Exercise brief
Copy the lines below exactly, starting with the first and finishing with the one holding "pairwise rule (merge"; do not copy the pictures.

Records to process
▶

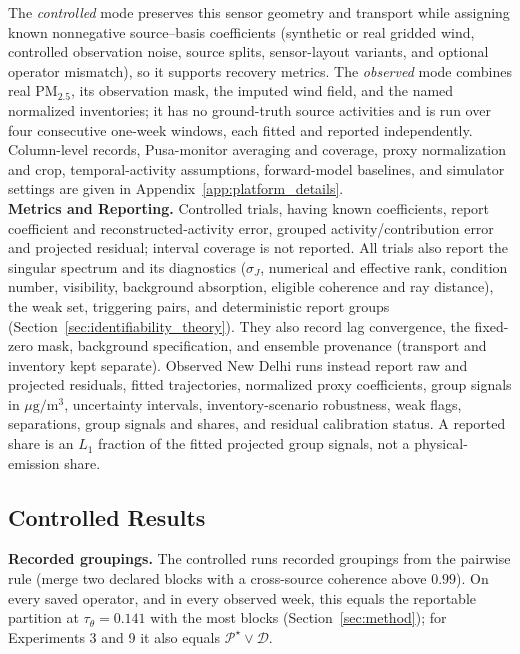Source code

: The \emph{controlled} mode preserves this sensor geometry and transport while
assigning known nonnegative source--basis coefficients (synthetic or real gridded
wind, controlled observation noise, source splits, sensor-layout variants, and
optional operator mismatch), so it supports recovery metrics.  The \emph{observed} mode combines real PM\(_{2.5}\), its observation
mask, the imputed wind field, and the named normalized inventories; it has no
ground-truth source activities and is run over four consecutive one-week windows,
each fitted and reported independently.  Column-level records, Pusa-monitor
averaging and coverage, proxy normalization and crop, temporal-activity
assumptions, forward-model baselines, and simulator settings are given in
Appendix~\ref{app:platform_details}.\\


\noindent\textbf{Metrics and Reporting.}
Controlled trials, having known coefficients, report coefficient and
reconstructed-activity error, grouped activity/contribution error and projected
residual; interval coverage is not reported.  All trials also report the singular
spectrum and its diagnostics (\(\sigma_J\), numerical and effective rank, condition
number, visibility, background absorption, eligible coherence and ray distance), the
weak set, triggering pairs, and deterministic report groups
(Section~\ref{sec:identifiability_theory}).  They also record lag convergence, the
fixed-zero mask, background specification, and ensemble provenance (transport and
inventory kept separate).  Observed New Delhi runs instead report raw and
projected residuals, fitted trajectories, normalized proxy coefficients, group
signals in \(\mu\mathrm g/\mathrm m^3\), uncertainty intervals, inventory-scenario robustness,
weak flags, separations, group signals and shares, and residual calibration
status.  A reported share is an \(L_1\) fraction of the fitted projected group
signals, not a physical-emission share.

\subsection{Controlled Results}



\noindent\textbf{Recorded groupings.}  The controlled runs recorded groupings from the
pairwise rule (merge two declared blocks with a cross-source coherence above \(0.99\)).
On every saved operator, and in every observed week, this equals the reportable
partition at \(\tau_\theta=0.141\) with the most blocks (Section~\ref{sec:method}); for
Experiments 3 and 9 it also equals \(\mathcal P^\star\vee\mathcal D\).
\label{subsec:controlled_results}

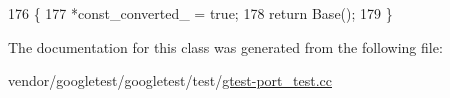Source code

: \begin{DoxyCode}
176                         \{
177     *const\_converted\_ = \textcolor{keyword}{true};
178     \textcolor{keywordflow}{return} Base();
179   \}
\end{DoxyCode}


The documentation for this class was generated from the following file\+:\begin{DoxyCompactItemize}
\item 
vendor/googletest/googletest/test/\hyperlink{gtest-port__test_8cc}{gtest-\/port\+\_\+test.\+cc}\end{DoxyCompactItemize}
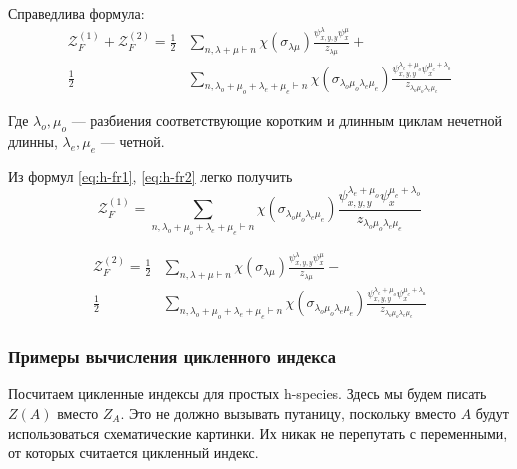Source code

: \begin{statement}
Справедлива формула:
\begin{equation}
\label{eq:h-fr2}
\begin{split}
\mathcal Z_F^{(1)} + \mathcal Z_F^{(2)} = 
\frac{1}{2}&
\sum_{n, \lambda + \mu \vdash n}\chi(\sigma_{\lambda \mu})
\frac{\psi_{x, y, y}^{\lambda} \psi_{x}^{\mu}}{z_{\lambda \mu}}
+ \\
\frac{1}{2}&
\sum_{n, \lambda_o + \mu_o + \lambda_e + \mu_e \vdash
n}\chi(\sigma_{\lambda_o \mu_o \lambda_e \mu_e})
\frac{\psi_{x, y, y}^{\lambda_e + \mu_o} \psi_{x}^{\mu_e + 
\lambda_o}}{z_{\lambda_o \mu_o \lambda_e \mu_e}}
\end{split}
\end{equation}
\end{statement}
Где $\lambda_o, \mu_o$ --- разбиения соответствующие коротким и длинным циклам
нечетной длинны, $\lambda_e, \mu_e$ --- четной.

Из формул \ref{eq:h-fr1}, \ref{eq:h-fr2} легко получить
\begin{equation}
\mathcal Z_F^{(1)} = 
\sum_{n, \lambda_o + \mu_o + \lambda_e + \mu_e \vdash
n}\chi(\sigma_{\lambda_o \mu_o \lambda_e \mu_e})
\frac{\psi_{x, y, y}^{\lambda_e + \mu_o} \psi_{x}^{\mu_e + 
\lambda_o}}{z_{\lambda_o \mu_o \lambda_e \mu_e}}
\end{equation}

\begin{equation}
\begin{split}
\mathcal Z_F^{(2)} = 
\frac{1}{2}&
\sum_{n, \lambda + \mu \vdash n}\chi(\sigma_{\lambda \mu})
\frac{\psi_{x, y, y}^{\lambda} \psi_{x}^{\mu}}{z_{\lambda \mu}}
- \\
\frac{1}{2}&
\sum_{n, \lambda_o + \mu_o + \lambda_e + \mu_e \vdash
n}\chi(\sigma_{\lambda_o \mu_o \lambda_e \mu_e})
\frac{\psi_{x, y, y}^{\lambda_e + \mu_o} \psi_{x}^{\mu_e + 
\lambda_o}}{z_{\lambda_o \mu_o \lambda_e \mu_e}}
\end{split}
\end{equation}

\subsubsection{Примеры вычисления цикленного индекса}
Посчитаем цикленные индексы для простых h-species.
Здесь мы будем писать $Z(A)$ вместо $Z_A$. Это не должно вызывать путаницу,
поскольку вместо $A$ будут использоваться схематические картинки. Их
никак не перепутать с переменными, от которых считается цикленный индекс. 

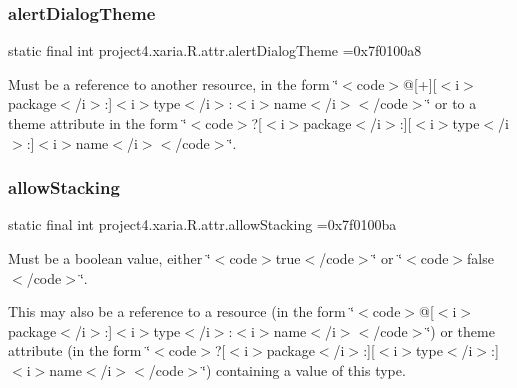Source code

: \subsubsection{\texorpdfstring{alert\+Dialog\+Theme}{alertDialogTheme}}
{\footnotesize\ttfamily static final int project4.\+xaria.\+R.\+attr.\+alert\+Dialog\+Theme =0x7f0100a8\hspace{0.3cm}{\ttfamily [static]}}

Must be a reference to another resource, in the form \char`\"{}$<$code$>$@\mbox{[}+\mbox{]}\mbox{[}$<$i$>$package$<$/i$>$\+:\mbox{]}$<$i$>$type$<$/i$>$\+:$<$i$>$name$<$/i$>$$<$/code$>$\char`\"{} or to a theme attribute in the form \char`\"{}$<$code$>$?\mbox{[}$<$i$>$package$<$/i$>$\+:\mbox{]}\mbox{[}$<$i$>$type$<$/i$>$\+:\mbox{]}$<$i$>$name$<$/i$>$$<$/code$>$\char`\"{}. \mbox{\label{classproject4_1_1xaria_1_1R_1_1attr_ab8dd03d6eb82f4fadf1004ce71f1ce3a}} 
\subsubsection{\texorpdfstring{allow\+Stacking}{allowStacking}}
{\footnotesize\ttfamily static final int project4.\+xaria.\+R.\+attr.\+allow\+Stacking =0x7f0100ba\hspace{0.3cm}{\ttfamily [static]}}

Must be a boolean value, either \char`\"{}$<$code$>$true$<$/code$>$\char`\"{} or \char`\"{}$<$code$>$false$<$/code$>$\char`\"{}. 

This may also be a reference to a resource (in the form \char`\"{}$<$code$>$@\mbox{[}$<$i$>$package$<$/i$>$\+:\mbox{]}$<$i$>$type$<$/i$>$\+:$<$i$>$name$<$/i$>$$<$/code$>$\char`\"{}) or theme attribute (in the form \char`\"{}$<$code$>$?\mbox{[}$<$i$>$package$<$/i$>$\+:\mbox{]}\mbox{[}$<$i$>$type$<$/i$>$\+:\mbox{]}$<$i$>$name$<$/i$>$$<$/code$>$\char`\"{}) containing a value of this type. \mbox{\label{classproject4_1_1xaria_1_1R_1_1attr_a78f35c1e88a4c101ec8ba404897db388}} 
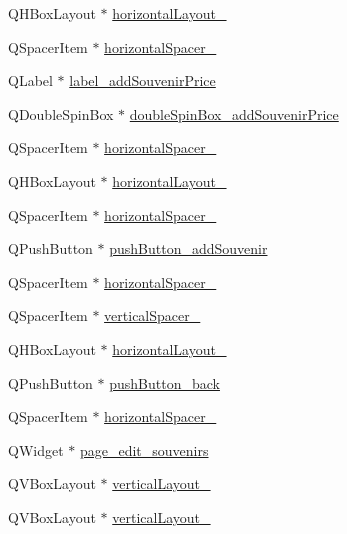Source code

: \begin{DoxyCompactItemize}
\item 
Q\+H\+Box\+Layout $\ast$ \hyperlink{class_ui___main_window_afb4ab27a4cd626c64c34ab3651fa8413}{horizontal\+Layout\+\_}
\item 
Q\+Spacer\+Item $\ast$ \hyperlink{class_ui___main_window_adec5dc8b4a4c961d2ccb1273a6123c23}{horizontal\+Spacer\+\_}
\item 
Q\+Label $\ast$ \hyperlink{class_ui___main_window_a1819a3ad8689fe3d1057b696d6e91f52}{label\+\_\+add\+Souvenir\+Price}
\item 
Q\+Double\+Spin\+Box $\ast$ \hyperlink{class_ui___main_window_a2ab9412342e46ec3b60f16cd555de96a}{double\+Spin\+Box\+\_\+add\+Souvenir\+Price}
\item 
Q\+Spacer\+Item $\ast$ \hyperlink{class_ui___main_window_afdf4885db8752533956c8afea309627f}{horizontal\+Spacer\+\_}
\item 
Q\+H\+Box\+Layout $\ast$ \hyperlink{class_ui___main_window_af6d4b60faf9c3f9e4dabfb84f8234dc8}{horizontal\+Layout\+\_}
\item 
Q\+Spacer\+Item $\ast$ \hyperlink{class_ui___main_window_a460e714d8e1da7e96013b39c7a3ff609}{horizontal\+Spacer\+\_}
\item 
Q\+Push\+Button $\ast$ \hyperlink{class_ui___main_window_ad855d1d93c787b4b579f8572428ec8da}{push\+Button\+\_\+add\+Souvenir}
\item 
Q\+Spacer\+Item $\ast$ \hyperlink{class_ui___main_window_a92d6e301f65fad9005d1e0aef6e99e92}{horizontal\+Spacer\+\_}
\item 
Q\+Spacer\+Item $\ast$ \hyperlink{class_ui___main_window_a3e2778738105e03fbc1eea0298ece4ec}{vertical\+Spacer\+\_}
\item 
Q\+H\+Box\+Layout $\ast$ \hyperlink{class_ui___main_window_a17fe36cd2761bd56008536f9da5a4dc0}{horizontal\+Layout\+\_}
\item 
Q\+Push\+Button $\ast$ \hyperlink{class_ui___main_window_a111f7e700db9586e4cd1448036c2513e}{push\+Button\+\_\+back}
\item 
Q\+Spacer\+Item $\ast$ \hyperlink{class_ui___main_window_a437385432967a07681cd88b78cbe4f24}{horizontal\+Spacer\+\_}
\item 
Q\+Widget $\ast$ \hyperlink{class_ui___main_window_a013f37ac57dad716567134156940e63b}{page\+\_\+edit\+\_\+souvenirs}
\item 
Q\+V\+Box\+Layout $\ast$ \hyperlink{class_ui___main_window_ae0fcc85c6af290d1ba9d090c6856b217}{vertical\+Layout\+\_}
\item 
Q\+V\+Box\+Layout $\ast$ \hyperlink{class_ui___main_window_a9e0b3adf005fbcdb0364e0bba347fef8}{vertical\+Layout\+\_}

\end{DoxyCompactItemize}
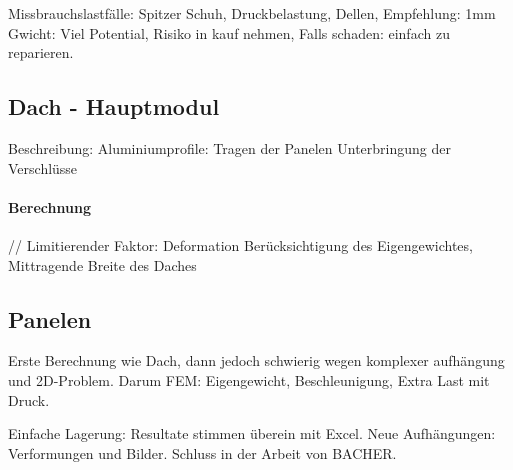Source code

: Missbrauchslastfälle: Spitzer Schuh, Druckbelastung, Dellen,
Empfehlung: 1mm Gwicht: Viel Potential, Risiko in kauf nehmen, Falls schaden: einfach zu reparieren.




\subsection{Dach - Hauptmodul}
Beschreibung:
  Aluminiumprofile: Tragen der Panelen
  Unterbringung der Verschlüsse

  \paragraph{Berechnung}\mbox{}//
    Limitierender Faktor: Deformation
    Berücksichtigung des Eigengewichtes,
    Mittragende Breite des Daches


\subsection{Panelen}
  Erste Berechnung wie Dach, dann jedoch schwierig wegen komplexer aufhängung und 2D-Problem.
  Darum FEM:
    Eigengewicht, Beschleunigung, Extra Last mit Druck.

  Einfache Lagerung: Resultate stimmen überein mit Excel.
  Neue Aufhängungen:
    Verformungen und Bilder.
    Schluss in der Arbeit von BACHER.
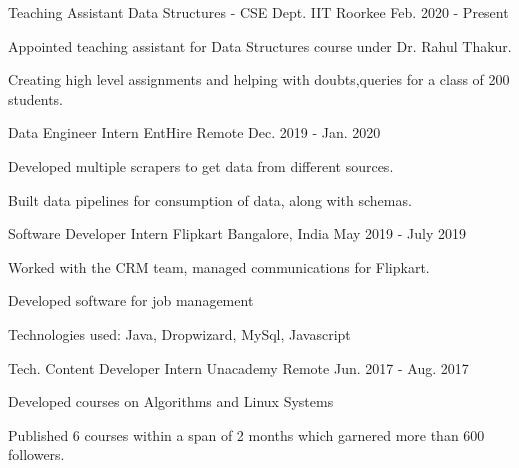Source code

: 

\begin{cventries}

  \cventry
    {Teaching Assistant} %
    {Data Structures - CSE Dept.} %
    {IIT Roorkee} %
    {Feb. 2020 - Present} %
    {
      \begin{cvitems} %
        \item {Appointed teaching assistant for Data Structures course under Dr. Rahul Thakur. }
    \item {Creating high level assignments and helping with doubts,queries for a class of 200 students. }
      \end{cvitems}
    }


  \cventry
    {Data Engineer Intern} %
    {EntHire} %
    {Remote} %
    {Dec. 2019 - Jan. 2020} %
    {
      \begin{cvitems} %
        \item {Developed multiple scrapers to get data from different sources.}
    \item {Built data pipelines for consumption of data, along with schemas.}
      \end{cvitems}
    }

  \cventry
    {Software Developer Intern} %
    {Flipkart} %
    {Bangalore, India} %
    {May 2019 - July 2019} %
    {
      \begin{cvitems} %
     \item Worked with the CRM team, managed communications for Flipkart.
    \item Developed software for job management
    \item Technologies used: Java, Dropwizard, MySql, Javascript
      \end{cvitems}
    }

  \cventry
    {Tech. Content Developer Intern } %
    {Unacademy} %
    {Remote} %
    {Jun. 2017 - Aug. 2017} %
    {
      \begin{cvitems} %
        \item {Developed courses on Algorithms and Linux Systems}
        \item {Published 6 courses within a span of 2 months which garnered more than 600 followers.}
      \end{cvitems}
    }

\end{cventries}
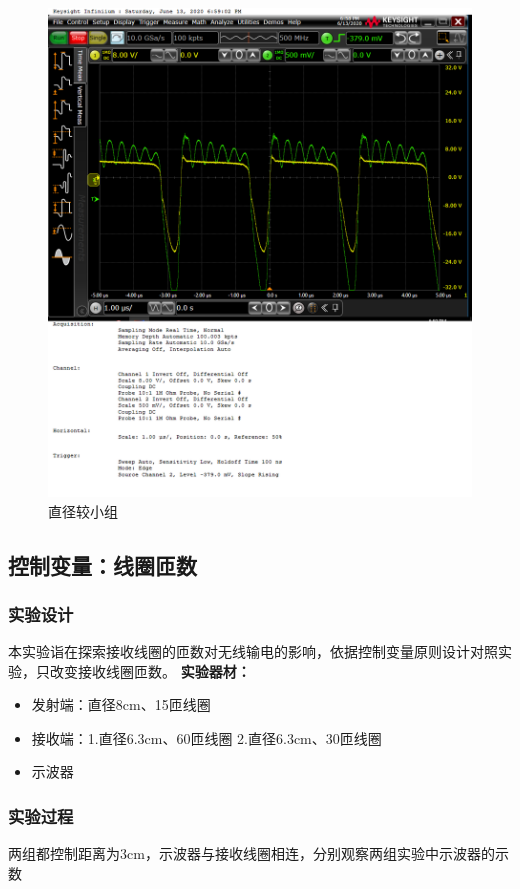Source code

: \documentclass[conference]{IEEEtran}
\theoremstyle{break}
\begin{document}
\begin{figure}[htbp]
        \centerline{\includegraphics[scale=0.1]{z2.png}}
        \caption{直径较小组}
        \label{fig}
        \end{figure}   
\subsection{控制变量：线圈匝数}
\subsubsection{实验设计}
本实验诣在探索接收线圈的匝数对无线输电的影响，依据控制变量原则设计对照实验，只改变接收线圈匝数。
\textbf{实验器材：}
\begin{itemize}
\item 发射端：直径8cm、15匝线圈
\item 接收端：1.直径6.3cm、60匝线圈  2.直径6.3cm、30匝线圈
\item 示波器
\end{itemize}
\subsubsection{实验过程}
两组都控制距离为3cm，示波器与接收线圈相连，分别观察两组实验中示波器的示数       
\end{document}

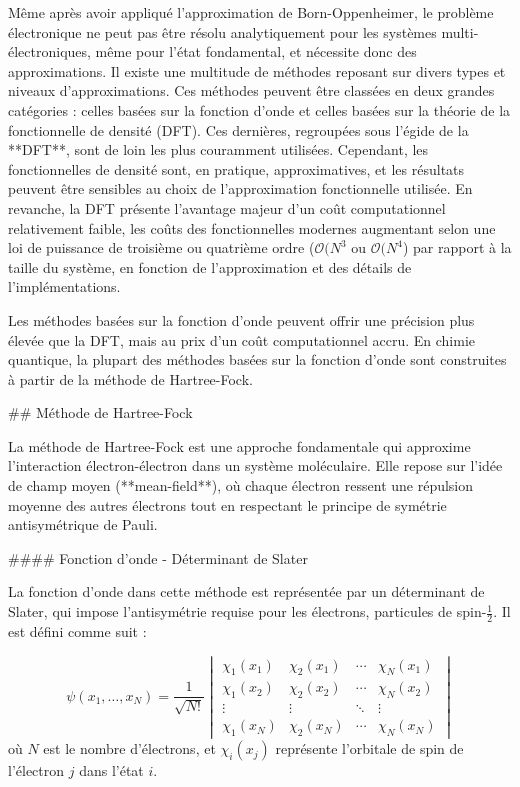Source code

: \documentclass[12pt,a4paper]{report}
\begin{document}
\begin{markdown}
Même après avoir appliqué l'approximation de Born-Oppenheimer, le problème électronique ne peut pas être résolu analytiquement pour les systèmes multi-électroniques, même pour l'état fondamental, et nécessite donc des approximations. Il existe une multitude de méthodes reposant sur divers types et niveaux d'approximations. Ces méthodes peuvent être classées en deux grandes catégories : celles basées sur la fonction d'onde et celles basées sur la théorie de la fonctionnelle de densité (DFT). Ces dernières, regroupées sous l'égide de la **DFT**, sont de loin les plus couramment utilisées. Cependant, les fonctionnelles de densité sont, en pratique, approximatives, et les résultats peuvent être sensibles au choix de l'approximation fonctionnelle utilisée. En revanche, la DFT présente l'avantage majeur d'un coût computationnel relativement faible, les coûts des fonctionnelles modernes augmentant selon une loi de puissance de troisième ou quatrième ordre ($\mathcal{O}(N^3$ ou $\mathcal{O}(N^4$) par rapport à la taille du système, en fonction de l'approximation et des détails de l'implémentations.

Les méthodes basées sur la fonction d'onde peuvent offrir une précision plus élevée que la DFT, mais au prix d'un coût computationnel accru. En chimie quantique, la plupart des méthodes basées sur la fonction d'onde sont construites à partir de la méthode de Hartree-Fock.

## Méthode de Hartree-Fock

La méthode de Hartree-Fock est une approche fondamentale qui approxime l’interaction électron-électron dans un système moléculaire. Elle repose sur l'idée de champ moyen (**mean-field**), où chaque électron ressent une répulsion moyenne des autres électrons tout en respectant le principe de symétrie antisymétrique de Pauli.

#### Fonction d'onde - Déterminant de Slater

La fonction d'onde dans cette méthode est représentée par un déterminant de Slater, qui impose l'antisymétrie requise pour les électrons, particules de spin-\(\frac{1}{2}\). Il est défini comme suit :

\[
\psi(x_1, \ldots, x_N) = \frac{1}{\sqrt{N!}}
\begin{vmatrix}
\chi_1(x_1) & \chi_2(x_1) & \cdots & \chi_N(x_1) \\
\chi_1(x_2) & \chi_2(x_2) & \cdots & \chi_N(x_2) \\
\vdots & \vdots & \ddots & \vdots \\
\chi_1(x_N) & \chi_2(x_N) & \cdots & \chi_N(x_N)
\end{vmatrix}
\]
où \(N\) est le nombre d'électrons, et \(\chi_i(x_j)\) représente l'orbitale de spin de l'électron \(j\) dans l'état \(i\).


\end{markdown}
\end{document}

◀

Result
Source code

: The \emph{controlled} mode preserves this sensor geometry and transport while
assigning known nonnegative source--basis coefficients (synthetic or real gridded
wind, controlled observation noise, source splits, sensor-layout variants, and
optional operator mismatch), so it supports recovery metrics.  The \emph{observed} mode combines real PM\(_{2.5}\), its observation
mask, the imputed wind field, and the named normalized inventories; it has no
ground-truth source activities and is run over four consecutive one-week windows,
each fitted and reported independently.  Column-level records, Pusa-monitor
averaging and coverage, proxy normalization and crop, temporal-activity
assumptions, forward-model baselines, and simulator settings are given in
Appendix~\ref{app:platform_details}.\\


\noindent\textbf{Metrics and Reporting.}
Controlled trials, having known coefficients, report coefficient and
reconstructed-activity error, grouped activity/contribution error and projected
residual; interval coverage is not reported.  All trials also report the singular
spectrum and its diagnostics (\(\sigma_J\), numerical and effective rank, condition
number, visibility, background absorption, eligible coherence and ray distance), the
weak set, triggering pairs, and deterministic report groups
(Section~\ref{sec:identifiability_theory}).  They also record lag convergence, the
fixed-zero mask, background specification, and ensemble provenance (transport and
inventory kept separate).  Observed New Delhi runs instead report raw and
projected residuals, fitted trajectories, normalized proxy coefficients, group
signals in \(\mu\mathrm g/\mathrm m^3\), uncertainty intervals, inventory-scenario robustness,
weak flags, separations, group signals and shares, and residual calibration
status.  A reported share is an \(L_1\) fraction of the fitted projected group
signals, not a physical-emission share.

\subsection{Controlled Results}



\noindent\textbf{Recorded groupings.}  The controlled runs recorded groupings from the
pairwise rule (merge two declared blocks with a cross-source coherence above \(0.99\)).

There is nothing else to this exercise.